The field trials are set to start in August on almond orchards in the Australian state of Victoria, following the signing of an agreement with one of Australia’s largest almond growers, the publication said.

Edete’s system starts with mechanical collection of flowers, separation of pollen from the anthers and other flower parts, and the production of pure pollen, according to the report.

The best genetically 'fit' pollen is then applied on the target trees using the company’s robotic pollination system, which uses a combination of technologies to disperse an optimal dosage of pollen on the target flowers for effective pollination. The application units can work during day or night, and independent of ambient temperature.

Edete said it has successfully completed field trials in almond orchards in Israel using its mechanical pollen harvesting and robotic pollinator system, resulting in substantially increased yields. The company is also planning to set up an operational centre in California that will serve the state’s 7,400 almond growers, Future Farming said.

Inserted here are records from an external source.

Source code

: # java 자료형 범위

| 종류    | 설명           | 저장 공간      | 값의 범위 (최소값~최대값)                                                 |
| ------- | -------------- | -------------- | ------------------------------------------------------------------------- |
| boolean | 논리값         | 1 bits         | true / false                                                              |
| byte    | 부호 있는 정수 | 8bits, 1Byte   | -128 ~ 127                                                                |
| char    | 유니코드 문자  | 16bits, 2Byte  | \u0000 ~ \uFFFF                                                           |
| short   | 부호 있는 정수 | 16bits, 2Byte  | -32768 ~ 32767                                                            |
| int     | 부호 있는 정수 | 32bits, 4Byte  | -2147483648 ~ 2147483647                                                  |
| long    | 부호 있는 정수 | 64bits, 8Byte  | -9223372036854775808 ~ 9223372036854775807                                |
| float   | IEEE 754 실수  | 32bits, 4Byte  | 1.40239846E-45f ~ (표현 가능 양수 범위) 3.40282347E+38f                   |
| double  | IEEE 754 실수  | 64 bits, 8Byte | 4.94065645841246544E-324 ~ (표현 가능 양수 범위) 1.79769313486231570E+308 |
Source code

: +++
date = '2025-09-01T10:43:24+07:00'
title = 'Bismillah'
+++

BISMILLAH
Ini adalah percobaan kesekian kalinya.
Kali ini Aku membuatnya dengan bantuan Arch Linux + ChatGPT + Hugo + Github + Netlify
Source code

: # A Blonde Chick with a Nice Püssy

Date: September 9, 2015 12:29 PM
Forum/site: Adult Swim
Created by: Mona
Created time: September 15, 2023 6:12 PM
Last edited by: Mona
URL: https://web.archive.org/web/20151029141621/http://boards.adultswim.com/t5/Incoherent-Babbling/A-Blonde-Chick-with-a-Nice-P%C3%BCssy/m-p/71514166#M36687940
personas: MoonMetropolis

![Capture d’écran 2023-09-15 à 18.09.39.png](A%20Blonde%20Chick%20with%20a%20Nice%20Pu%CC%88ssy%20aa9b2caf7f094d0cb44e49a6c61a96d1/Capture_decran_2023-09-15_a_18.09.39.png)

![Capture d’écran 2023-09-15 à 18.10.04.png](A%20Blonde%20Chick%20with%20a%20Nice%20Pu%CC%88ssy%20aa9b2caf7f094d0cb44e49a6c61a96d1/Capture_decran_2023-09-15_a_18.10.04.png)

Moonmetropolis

“Australia is the second-largest almond producer in the world and continues to increase acreage under cultivation in a way that makes the country a key proving ground for us,” Keren Mimran, Edete co-founder and VP for business development and marketing, told Future Farming. Edete’s system can also pollinate pistachios, apples, cherries, pears, plums, among others, Mimran said.

The decline of natural pollinators, namely insects and specifically honeybees, has led to an intensified search for a solution to protect crop yields and solve the challenge facing farmers who need to grow more fruits while facing a shortage of beehives for pollinating their orchards.

About 75 per cent of the world’s crops rely on insect pollination for yield and quality. Without an alternative pollination solution in the coming years, food security is at risk, food prices are likely to climb sharply, and certain foods might become scarce, says Edete.